Makoto Shinkai’s name has become synonymous with lushly animated (and highly acclaimed) movies that are packed with incredibly detailed artwork and loads of melodrama, heartache, and nostalgia (e.g., The Garden of Words, 5 Centimeters Per Second, The Place Promised in Our Early Days). His latest film is Your Name and it certainly seems like it’ll continue Shinkai’s streak.

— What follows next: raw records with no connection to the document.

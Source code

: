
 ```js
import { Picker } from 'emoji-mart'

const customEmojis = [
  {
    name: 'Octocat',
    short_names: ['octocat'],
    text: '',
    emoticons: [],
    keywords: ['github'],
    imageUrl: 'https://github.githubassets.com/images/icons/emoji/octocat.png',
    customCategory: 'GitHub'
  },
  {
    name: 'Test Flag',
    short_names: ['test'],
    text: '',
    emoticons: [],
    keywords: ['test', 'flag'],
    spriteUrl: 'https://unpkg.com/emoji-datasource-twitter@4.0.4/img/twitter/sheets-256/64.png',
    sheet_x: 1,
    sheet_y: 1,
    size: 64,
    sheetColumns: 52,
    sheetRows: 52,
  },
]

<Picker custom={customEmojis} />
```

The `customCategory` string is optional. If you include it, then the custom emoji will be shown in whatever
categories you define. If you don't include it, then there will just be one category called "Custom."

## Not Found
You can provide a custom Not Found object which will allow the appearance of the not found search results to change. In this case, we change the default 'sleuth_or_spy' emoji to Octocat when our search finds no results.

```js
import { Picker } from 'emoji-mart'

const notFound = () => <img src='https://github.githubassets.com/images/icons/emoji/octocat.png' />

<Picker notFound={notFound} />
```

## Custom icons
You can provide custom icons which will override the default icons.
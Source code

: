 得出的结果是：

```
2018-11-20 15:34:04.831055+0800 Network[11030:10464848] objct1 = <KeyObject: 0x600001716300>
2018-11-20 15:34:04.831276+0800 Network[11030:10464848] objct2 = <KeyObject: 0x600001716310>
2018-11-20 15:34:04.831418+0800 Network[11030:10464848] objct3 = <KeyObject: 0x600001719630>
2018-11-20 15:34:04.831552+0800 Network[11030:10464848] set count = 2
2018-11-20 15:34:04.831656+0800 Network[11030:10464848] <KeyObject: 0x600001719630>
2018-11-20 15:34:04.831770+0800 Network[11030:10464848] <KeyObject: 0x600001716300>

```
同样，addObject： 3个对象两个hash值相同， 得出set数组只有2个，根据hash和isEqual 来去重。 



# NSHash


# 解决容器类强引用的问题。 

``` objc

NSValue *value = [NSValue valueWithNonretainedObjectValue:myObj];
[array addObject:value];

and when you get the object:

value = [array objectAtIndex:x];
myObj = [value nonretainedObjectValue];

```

Your Name, which had its world premiere at Los Angeles’ Anime Expo, tells the story of a boy and girl who find their lives intertwined, literally:

Mitsuha is a female high school student who lives in a rural town nestled deep in the mountains. Her father is the mayor and isn’t at home much, and she lives with her elementary school-aged little sister and her grandmother. Mitsuha has an honest personality, but she doesn’t like the customs of her family’s Shinto shrine, nor does she like her father participating in an election campaign. She laments that she lives in a confined rural town, and yearns for the wonderful lifestyle of living in Tokyo. Taki is a male high school student who lives in central Tokyo. He spends time with his friends, works part-time at an Italian restaurant, and is interested in architecture and fine arts. One day, Mitsuha has a dream where she is a young man. Taki also has a dream where he is a female high school student in a town in the mountains that he has never been to. What is the secret to their dreams of personal experience?

Though the trailer’s in Japanese, it does appear like there will be some sort of sci-fi element, as is usually the case in Shinkai’s films. Also, according to some commenters, the film is one of the happier films in Shinkai’s oeuvre — though I’m sure it’ll have its fair share of tearjerking moments, too.

Your Words is currently dominating the Japanese box office and could become the first non-Miyazaki anime title to earn 10 billion yen (or nearly $100 million).

Update #1: Over on AniTay, Kevin Mai reviews Your Name and says it’s Shinkai’s “best film yet.”